_Material for this exercise_.
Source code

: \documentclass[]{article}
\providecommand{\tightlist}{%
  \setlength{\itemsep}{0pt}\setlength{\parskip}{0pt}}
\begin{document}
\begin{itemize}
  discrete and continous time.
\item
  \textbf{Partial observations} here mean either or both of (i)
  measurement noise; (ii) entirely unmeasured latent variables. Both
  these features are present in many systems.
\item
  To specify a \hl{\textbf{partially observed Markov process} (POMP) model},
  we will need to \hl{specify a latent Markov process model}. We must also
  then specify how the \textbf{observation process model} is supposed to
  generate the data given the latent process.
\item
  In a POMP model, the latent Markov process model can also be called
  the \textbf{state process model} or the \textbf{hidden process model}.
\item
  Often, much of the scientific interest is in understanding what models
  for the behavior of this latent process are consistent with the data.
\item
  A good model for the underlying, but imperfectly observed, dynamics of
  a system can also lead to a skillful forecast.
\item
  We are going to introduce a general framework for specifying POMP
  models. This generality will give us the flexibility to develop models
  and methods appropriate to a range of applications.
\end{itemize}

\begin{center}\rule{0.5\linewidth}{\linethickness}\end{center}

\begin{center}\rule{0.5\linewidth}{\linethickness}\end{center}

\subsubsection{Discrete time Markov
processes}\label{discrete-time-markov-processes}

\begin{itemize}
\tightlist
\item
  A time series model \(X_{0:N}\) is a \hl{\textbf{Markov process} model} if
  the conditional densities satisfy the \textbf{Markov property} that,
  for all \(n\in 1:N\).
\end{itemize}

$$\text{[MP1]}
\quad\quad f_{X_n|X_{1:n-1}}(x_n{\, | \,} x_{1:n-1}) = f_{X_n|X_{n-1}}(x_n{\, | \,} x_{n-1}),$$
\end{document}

_Instructions for the task_. Set down the records again without altering a word.

_Written answer_.
Source code

: \documentclass[]{article}
\providecommand{\tightlist}{%
  \setlength{\itemsep}{0pt}\setlength{\parskip}{0pt}}
\begin{document}
\begin{itemize}
  discrete and continous time.
\item
  \textbf{Partial observations} here mean either or both of (i)
  measurement noise; (ii) entirely unmeasured latent variables. Both
  these features are present in many systems.
\item
  To specify a \hl{\textbf{partially observed Markov process} (POMP) model},
  we will need to \hl{specify a latent Markov process model}. We must also
  then specify how the \textbf{observation process model} is supposed to
  generate the data given the latent process.
\item
  In a POMP model, the latent Markov process model can also be called
  the \textbf{state process model} or the \textbf{hidden process model}.
\item
  Often, much of the scientific interest is in understanding what models
  for the behavior of this latent process are consistent with the data.
\item
  A good model for the underlying, but imperfectly observed, dynamics of
  a system can also lead to a skillful forecast.
\item
  We are going to introduce a general framework for specifying POMP
  models. This generality will give us the flexibility to develop models
  and methods appropriate to a range of applications.
\end{itemize}

\begin{center}\rule{0.5\linewidth}{\linethickness}\end{center}

\begin{center}\rule{0.5\linewidth}{\linethickness}\end{center}

\subsubsection{Discrete time Markov
processes}\label{discrete-time-markov-processes}

\begin{itemize}
\tightlist
\item
  A time series model \(X_{0:N}\) is a \hl{\textbf{Markov process} model} if
  the conditional densities satisfy the \textbf{Markov property} that,
  for all \(n\in 1:N\).
\end{itemize}

$$\text{[MP1]}
\quad\quad f_{X_n|X_{1:n-1}}(x_n{\, | \,} x_{1:n-1}) = f_{X_n|X_{n-1}}(x_n{\, | \,} x_{n-1}),$$
\end{document}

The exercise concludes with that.